Un reducido pero potente grupo «disidente» de autores ha mantenido contra viento y marea espacios de libertad creadora
El lugar social impreciso de la cultura se explica por el papel de simple mercancía que le atribuye la derecha neoliberal y en parte también la socialdemocracia gestora de políticas económicas neoliberales, que en el mejor de los casos se han limitado a promover el consumo de productos de la «industria cultural» que controla la cultura como negocio. Negocio dominado por la producción de lo que Fredric Jameson denominó el ahistórico «pastiche posmoderno», producido por los medios de la «sociedad del espectáculo» descrita por Debord. Este negocio se basa en explotar una estética representativa de la sociedad de consumo en la que todas las relaciones sociales están mercantilizadas, lo que no sólo supone el culto a la banalidad que sustituye la compleja realidad integral por otra fragmentada (de la que los realities televisivos son su máxima expresión), sino que también implica la negación de la cultura como expresión de la auténtica vida social. Felizmente un reducido pero potente grupo «disidente» de autores e intérpretes de todas las artes, a veces apoyados por minoritarios promotores comprometidos con la cultura más allá del negocio, han mantenido contra viento y marea espacios de libertad creadora que construyen el relato de sentimientos compartidos que definen la sociedad de una época. También el arte se ha paseado por las calles en las luchas sociales de todos los tiempos, como ocurre ahora con la Solfónica o los artistas de video del 15M y otras expresiones artísticas del movimiento social.
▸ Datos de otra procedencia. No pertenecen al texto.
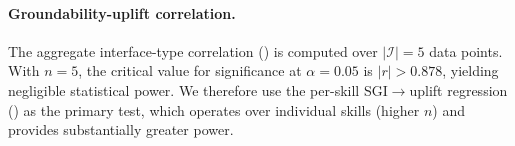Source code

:\paragraph{Groundability-uplift correlation.}
The aggregate interface-type correlation () is computed over $|\mathcal{I}| = 5$ data points.
With $n = 5$, the critical value for significance at $\alpha = 0.05$ is $|r| > 0.878$, yielding negligible statistical power.
We therefore use the per-skill \textsc{SGI}$\to$uplift regression () as the primary test, which operates over individual skills (higher $n$) and provides substantially greater power.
Benedetti también refería que el escritor David Viñas definía la cultura alternativa capaz de burlar al enemigo, como aquélla que no sólo rescata el pasado, restaurando la verdad histórica (como el Guernica) sino que también es capaz de proponernos un futuro, y sobre todo «restaurarlo» cuando nos ha sido robado y sustituido por otro «impuesto desde arriba, como cepo». La colonización económica financiera que justifica el actual saqueo social se completa con la cultural, que nos separa de nuestra verdadera consciencia colectiva. Por eso es necesario conformar entre todos una gran «marea de la cultura» que no sólo luche por las condiciones de trabajo de los creadores y las condiciones de disfrute cultural de los ciudadanos, sino por crear una cultura que nos permita «burlar al enemigo» y restaurar un futuro que merezca ser vivido.